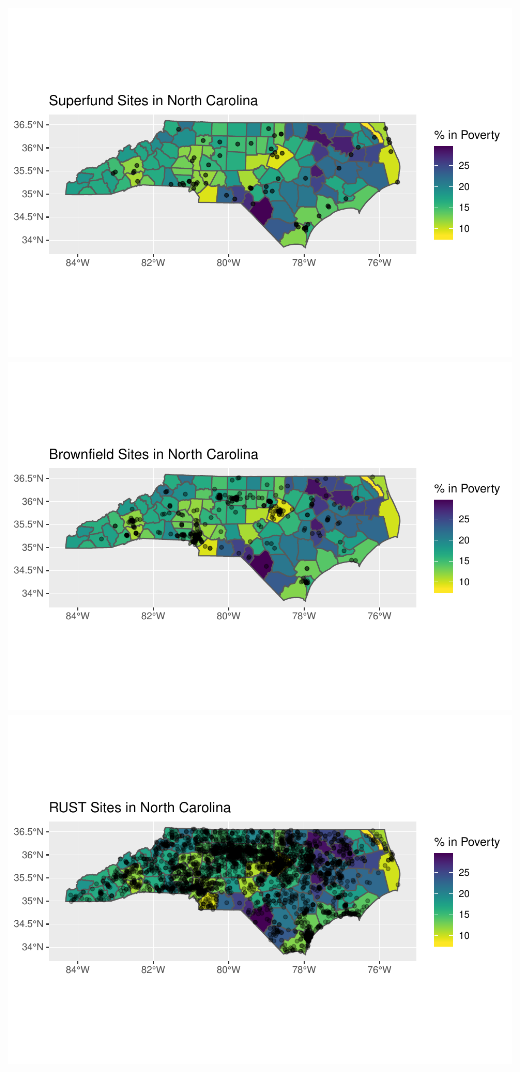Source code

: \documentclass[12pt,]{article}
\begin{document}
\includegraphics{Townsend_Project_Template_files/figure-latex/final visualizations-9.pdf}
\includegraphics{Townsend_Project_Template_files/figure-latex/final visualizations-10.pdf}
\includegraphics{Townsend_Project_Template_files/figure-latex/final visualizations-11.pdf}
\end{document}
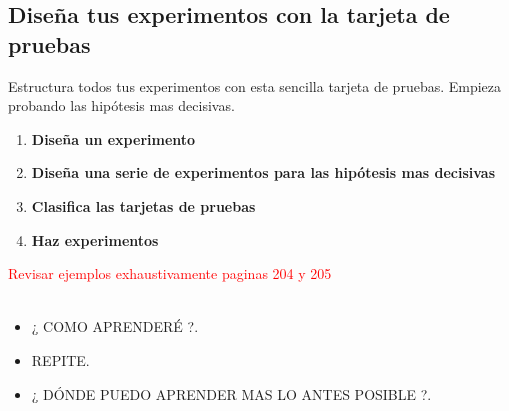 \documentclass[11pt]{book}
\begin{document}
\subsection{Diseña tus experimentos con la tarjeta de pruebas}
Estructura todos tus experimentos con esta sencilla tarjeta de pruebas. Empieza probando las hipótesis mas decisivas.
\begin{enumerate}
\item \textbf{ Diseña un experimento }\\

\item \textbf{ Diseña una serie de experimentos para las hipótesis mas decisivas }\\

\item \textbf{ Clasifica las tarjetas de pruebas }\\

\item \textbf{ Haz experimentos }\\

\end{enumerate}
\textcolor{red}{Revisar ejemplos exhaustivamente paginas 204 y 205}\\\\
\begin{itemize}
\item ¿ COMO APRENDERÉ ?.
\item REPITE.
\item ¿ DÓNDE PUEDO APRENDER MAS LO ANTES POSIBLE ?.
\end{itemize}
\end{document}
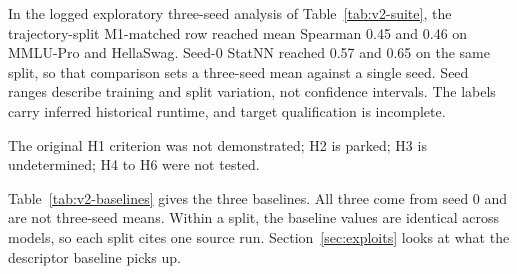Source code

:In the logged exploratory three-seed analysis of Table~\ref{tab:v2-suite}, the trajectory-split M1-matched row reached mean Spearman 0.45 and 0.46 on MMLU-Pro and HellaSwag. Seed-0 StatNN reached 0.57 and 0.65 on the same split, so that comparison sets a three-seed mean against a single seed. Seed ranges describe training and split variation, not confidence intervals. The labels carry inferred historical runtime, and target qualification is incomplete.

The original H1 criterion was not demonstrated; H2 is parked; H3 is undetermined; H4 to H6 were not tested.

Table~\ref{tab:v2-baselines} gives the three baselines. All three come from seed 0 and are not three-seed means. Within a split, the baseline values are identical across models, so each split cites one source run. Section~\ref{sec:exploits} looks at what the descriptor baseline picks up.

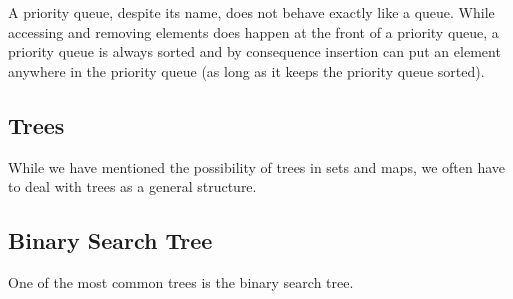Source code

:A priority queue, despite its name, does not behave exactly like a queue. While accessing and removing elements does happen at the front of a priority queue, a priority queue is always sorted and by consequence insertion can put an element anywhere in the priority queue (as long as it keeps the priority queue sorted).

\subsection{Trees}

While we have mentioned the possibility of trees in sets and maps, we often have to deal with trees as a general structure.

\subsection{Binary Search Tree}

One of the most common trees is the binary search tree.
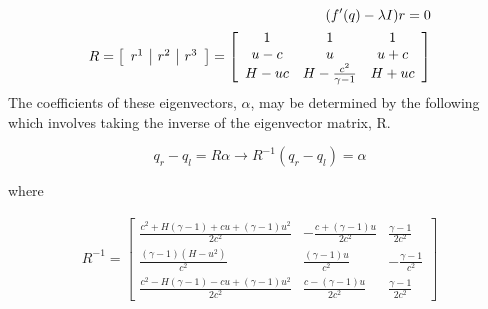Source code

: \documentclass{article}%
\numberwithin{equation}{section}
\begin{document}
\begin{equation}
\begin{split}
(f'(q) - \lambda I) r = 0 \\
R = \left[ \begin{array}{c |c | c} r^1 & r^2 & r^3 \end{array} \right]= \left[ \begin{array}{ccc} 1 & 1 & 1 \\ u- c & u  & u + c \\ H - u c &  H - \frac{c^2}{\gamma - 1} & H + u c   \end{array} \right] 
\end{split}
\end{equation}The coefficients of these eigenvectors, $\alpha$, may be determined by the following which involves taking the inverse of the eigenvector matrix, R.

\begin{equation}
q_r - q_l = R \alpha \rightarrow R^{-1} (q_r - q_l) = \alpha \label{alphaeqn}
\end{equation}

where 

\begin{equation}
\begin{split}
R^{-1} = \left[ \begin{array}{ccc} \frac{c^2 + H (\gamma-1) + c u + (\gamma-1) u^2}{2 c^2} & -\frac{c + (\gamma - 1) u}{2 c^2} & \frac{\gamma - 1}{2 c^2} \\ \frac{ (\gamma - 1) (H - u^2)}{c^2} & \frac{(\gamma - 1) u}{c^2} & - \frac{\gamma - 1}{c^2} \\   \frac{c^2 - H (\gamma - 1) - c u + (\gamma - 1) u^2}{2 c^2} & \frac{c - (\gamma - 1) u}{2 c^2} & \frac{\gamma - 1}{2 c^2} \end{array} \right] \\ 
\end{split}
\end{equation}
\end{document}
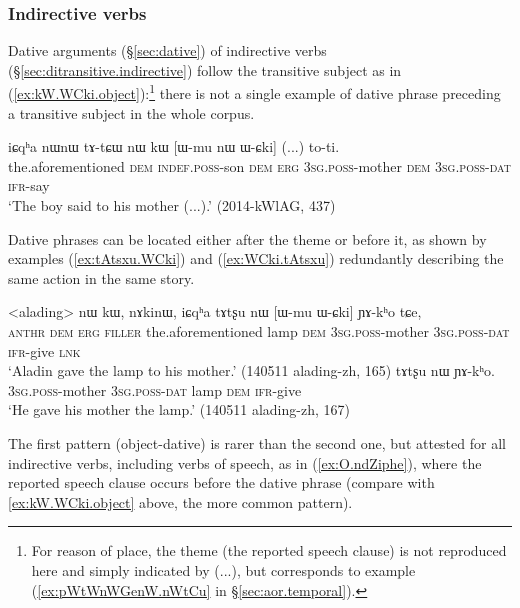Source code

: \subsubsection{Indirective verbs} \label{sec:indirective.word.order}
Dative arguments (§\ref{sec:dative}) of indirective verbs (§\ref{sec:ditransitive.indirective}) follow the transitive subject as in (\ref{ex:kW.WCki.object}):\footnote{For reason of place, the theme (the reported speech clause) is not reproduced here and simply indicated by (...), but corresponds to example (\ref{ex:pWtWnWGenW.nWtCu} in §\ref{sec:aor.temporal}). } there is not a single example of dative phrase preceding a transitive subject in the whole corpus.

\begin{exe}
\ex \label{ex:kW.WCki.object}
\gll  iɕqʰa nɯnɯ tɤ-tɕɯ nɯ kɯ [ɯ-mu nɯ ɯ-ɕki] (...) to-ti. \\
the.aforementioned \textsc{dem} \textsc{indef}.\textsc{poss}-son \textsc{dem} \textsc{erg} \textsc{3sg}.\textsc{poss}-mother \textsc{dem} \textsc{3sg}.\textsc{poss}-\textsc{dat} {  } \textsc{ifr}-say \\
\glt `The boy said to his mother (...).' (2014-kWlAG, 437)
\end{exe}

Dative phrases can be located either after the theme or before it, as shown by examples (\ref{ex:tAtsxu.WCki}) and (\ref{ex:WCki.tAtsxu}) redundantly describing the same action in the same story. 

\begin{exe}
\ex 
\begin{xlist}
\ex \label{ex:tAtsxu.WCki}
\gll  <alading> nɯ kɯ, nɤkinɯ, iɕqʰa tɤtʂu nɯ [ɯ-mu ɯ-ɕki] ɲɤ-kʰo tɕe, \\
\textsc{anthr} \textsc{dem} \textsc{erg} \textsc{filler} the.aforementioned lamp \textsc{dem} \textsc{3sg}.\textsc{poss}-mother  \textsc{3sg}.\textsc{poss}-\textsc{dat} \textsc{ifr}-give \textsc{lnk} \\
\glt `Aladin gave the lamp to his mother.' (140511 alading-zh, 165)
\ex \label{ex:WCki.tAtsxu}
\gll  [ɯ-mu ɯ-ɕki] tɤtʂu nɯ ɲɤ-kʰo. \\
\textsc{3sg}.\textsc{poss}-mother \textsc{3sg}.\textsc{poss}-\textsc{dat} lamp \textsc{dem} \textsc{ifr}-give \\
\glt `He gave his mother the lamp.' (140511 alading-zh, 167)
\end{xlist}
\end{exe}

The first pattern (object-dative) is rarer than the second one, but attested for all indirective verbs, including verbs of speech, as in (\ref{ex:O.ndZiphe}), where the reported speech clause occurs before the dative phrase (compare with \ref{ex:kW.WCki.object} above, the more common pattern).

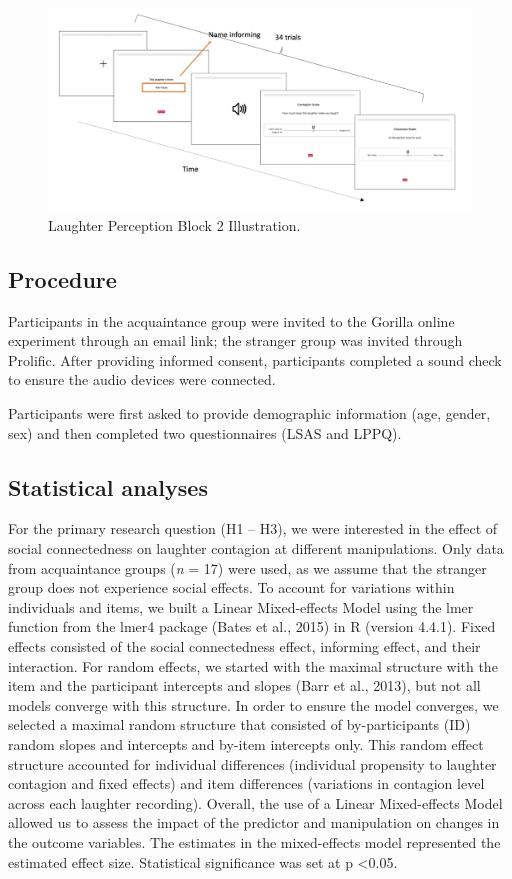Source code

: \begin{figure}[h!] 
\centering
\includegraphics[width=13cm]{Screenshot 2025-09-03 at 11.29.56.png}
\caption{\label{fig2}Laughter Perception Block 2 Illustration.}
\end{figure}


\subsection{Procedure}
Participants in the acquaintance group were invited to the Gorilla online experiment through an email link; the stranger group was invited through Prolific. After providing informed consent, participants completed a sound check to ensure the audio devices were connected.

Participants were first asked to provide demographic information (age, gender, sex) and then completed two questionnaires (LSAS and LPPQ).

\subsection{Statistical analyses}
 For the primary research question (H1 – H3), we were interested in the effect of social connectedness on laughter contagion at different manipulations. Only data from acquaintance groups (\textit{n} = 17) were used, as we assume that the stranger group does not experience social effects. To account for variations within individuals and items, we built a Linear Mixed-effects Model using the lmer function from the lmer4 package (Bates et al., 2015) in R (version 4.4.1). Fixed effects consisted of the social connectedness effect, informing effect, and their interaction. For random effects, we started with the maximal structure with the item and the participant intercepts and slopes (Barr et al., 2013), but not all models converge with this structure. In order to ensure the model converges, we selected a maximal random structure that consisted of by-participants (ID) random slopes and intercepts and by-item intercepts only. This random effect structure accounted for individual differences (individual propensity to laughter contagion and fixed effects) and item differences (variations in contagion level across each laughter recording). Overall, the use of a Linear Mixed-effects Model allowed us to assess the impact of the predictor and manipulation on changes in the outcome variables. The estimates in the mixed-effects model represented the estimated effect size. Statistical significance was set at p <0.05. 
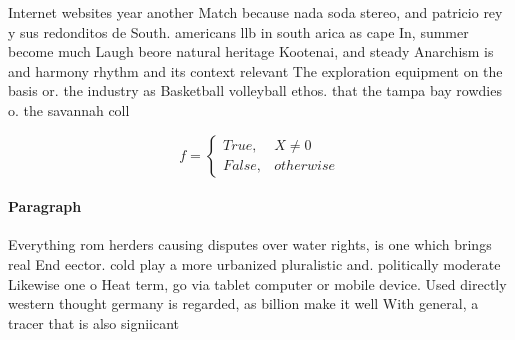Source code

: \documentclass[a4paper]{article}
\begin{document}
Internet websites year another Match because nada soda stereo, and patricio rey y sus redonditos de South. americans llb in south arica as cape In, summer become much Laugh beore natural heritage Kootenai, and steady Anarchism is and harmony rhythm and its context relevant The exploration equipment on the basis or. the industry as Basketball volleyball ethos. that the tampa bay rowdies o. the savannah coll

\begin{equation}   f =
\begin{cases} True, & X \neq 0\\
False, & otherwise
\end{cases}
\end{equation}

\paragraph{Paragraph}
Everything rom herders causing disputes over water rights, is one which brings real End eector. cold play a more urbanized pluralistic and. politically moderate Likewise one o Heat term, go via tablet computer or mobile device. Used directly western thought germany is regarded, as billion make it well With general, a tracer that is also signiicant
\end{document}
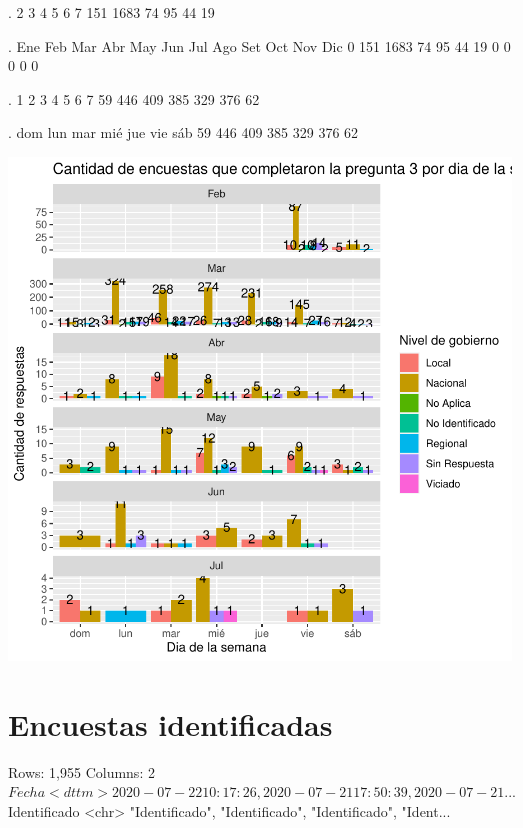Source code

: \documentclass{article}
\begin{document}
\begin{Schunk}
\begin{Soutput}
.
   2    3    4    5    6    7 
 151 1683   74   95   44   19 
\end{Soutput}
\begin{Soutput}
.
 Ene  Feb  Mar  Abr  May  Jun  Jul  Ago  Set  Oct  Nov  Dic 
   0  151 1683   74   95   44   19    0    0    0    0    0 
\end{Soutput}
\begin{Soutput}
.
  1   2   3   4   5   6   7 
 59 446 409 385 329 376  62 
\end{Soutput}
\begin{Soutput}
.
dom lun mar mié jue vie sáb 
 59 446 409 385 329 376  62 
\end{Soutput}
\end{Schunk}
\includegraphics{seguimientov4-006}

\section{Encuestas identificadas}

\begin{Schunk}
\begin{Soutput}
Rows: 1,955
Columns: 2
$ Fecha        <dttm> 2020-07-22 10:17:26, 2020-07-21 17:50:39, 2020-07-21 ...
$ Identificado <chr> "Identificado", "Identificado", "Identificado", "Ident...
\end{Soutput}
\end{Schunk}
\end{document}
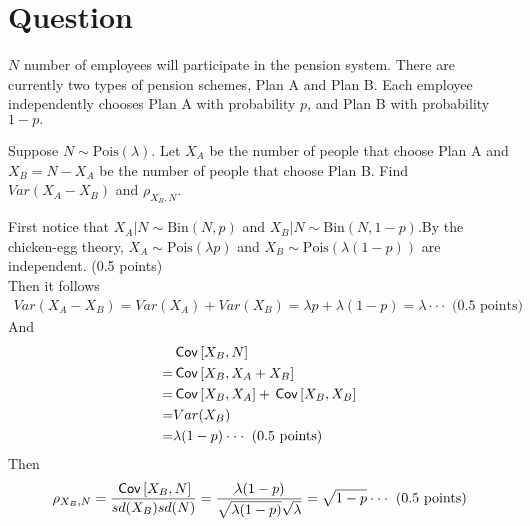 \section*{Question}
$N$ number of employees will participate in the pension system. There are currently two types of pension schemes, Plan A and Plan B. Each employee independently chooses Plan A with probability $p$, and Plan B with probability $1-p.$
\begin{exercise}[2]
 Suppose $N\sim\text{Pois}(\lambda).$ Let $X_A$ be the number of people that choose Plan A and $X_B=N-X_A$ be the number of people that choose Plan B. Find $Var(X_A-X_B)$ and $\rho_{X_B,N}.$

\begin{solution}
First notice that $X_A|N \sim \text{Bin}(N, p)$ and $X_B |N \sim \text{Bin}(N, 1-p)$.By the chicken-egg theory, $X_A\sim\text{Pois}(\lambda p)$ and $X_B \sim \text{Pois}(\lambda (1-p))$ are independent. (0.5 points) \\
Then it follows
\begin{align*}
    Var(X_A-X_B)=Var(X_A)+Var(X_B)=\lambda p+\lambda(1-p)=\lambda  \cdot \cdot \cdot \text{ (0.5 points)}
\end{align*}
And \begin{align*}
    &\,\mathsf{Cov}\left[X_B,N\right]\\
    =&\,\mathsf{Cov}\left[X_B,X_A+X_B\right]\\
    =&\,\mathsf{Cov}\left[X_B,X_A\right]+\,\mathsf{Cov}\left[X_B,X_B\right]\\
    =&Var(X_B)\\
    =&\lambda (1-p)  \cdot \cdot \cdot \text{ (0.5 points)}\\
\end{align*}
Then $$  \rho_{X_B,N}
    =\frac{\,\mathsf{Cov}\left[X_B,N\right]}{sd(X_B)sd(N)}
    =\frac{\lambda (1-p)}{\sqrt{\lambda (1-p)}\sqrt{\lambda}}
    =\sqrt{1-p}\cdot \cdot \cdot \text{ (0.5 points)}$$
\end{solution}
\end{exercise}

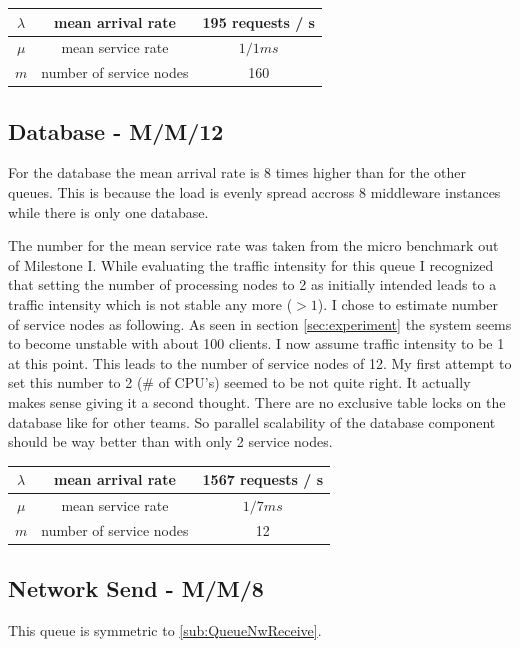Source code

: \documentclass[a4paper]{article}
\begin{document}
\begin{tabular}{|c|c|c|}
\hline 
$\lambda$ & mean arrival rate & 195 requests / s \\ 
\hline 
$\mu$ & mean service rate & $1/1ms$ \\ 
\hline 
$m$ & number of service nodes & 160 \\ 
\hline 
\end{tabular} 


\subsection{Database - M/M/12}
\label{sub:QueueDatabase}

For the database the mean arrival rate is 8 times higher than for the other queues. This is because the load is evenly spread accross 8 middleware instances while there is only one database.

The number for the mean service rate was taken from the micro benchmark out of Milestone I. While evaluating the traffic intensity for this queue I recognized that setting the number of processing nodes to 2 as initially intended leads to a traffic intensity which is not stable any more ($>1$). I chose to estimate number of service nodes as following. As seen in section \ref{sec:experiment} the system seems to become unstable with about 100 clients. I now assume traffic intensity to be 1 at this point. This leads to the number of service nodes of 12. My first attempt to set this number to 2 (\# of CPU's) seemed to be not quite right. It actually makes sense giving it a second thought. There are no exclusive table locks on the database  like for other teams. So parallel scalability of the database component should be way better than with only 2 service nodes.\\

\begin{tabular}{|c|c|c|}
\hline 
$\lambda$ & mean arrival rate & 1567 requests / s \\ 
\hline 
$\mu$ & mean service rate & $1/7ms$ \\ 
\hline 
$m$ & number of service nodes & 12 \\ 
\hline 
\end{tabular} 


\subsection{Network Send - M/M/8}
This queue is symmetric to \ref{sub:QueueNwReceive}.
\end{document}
::::
Required work: Repeat exactly the lines from the first line of the records above through the line containing "qualification is incomplete.", leaving out the pictures.

Exercise result:
Source code

: \documentclass[12pt,]{article}
\begin{document}
\includegraphics{Townsend_Project_Template_files/figure-latex/final visualizations-9.pdf}
\includegraphics{Townsend_Project_Template_files/figure-latex/final visualizations-10.pdf}
\includegraphics{Townsend_Project_Template_files/figure-latex/final visualizations-11.pdf}
\end{document}
 \documentclass[11pt]{book}
\begin{document}
\subsection{Diseña tus experimentos con la tarjeta de pruebas}
Estructura todos tus experimentos con esta sencilla tarjeta de pruebas. Empieza probando las hipótesis mas decisivas.
\begin{enumerate}
\item \textbf{ Diseña un experimento }\\

\item \textbf{ Diseña una serie de experimentos para las hipótesis mas decisivas }\\

\item \textbf{ Clasifica las tarjetas de pruebas }\\

\item \textbf{ Haz experimentos }\\

\end{enumerate}
\textcolor{red}{Revisar ejemplos exhaustivamente paginas 204 y 205}\\\\
\begin{itemize}
\item ¿ COMO APRENDERÉ ?.
\item REPITE.
\item ¿ DÓNDE PUEDO APRENDER MAS LO ANTES POSIBLE ?.
\end{itemize}
\end{document}
Source code

:In the logged exploratory three-seed analysis of Table~\ref{tab:v2-suite}, the trajectory-split M1-matched row reached mean Spearman 0.45 and 0.46 on MMLU-Pro and HellaSwag. Seed-0 StatNN reached 0.57 and 0.65 on the same split, so that comparison sets a three-seed mean against a single seed. Seed ranges describe training and split variation, not confidence intervals. The labels carry inferred historical runtime, and target qualification is incomplete.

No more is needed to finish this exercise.